Data entries
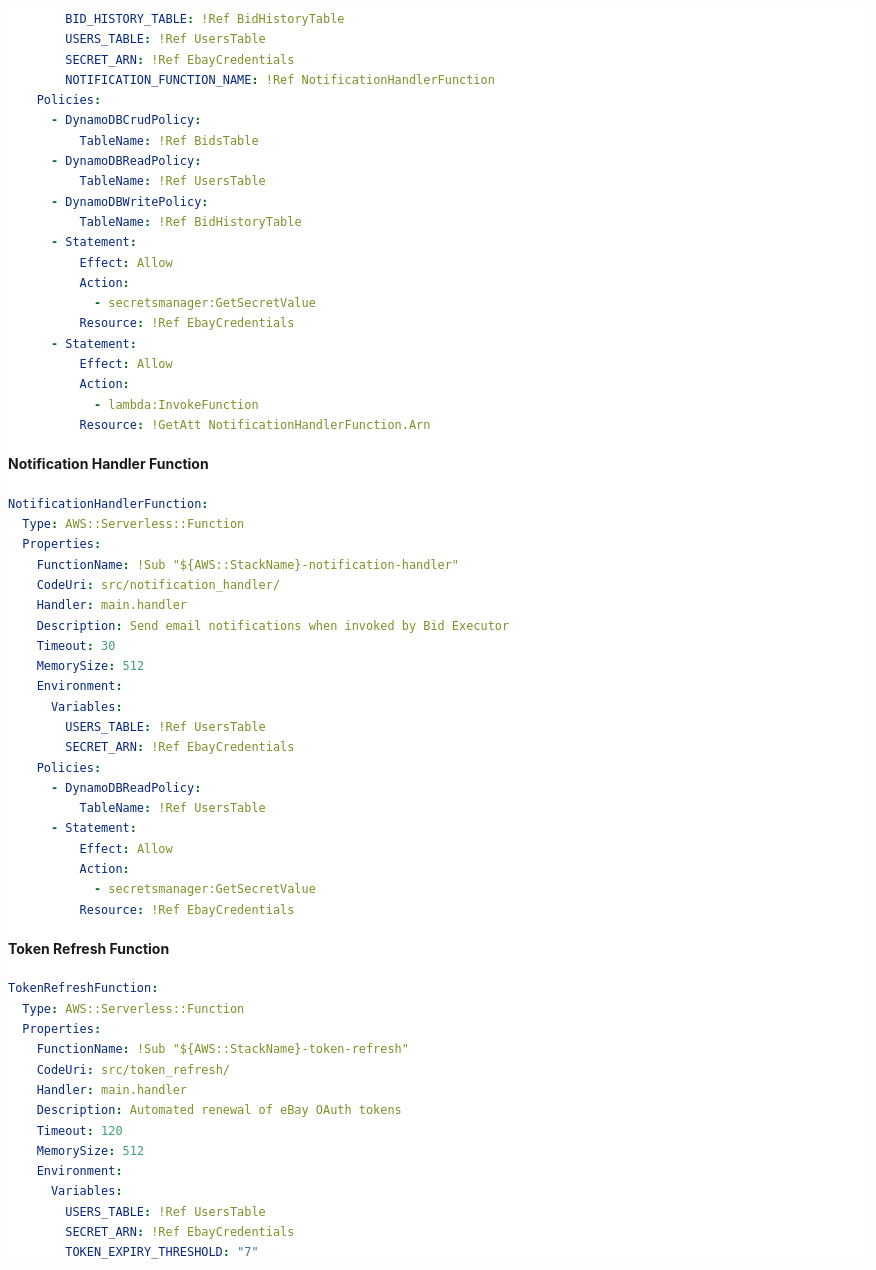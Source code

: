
 ```yaml
        BID_HISTORY_TABLE: !Ref BidHistoryTable
        USERS_TABLE: !Ref UsersTable
        SECRET_ARN: !Ref EbayCredentials
        NOTIFICATION_FUNCTION_NAME: !Ref NotificationHandlerFunction
    Policies:
      - DynamoDBCrudPolicy:
          TableName: !Ref BidsTable
      - DynamoDBReadPolicy:
          TableName: !Ref UsersTable
      - DynamoDBWritePolicy:
          TableName: !Ref BidHistoryTable
      - Statement:
          Effect: Allow
          Action:
            - secretsmanager:GetSecretValue
          Resource: !Ref EbayCredentials
      - Statement:
          Effect: Allow
          Action:
            - lambda:InvokeFunction
          Resource: !GetAtt NotificationHandlerFunction.Arn
```

#### Notification Handler Function
```yaml
NotificationHandlerFunction:
  Type: AWS::Serverless::Function
  Properties:
    FunctionName: !Sub "${AWS::StackName}-notification-handler"
    CodeUri: src/notification_handler/
    Handler: main.handler
    Description: Send email notifications when invoked by Bid Executor
    Timeout: 30
    MemorySize: 512
    Environment:
      Variables:
        USERS_TABLE: !Ref UsersTable
        SECRET_ARN: !Ref EbayCredentials
    Policies:
      - DynamoDBReadPolicy:
          TableName: !Ref UsersTable
      - Statement:
          Effect: Allow
          Action:
            - secretsmanager:GetSecretValue
          Resource: !Ref EbayCredentials
```

#### Token Refresh Function
```yaml
TokenRefreshFunction:
  Type: AWS::Serverless::Function
  Properties:
    FunctionName: !Sub "${AWS::StackName}-token-refresh"
    CodeUri: src/token_refresh/
    Handler: main.handler
    Description: Automated renewal of eBay OAuth tokens
    Timeout: 120
    MemorySize: 512
    Environment:
      Variables:
        USERS_TABLE: !Ref UsersTable
        SECRET_ARN: !Ref EbayCredentials
        TOKEN_EXPIRY_THRESHOLD: "7"
```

▸ What this task involves
Reply with the number of lines in the data above that contain "StackName", and with nothing else.

▸ Answer box
2